● Task brief:
Your answer should consist of each line from the data below that contains "MIME".

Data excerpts
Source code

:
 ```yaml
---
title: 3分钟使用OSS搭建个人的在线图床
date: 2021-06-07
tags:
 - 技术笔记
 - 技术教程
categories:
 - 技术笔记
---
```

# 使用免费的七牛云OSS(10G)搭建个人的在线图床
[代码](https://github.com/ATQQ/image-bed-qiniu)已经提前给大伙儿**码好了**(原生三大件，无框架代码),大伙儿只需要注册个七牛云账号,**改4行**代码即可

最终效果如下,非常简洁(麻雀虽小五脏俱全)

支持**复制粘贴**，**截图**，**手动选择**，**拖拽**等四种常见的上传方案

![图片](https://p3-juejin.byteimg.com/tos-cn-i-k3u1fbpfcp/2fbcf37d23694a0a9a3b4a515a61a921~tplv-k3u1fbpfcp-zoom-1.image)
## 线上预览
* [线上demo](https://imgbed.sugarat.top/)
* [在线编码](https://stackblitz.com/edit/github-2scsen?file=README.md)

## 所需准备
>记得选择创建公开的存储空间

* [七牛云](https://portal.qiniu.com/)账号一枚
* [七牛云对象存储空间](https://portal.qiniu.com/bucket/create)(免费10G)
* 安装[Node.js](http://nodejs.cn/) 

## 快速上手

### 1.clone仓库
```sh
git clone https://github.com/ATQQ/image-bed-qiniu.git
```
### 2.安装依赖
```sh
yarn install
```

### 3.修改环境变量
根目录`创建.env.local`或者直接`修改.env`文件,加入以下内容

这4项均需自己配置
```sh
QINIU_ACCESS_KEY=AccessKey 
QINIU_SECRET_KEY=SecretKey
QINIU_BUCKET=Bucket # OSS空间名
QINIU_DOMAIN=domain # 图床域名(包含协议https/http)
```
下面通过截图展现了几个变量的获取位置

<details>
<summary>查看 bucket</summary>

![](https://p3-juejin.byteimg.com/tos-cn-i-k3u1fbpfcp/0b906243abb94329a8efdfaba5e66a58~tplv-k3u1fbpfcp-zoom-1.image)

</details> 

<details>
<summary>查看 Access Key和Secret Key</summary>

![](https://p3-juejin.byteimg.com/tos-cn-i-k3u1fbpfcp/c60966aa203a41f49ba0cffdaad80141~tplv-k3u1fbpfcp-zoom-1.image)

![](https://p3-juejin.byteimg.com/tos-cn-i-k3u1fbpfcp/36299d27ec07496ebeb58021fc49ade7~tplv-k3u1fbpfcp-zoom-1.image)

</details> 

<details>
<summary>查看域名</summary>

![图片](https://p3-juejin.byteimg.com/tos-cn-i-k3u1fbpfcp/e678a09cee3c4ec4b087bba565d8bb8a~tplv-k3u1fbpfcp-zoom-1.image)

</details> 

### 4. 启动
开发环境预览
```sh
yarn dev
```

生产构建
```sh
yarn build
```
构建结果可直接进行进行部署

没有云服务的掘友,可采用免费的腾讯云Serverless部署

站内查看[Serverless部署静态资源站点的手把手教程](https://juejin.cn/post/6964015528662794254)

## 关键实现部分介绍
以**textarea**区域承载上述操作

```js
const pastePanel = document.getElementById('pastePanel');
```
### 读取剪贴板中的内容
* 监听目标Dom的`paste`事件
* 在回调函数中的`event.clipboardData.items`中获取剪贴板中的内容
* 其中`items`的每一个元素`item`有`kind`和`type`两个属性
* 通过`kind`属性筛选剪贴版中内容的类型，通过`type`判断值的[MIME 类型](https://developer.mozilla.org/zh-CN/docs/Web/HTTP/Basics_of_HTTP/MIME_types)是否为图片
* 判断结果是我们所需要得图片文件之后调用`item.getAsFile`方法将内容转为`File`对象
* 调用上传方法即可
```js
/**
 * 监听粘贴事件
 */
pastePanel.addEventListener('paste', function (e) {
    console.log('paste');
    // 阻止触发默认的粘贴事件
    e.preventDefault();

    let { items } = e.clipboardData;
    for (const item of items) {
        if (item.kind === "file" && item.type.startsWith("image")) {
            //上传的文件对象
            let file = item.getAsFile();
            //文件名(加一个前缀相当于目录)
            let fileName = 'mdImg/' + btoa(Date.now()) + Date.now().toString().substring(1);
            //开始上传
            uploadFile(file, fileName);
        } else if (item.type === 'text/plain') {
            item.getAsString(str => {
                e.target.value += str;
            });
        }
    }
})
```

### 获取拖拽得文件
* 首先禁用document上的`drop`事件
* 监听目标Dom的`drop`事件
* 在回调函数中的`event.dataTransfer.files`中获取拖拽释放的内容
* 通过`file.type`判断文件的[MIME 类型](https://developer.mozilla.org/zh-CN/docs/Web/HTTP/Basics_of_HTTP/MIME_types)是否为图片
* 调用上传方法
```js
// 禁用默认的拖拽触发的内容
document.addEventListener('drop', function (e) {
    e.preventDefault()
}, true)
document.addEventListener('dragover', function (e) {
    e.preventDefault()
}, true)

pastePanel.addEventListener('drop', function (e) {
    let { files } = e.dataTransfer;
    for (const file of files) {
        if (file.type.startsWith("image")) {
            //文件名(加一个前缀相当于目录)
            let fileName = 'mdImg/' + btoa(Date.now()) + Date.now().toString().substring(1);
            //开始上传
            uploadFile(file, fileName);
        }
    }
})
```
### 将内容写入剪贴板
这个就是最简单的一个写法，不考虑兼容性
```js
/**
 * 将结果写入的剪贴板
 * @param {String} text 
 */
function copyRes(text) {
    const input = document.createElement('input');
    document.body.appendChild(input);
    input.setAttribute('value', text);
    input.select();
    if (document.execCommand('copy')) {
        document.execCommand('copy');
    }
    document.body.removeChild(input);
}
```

● Result for this task:
* 通过`kind`属性筛选剪贴版中内容的类型，通过`type`判断值的[MIME 类型](https://developer.mozilla.org/zh-CN/docs/Web/HTTP/Basics_of_HTTP/MIME_types)是否为图片
* 通过`file.type`判断文件的[MIME 类型](https://developer.mozilla.org/zh-CN/docs/Web/HTTP/Basics_of_HTTP/MIME_types)是否为图片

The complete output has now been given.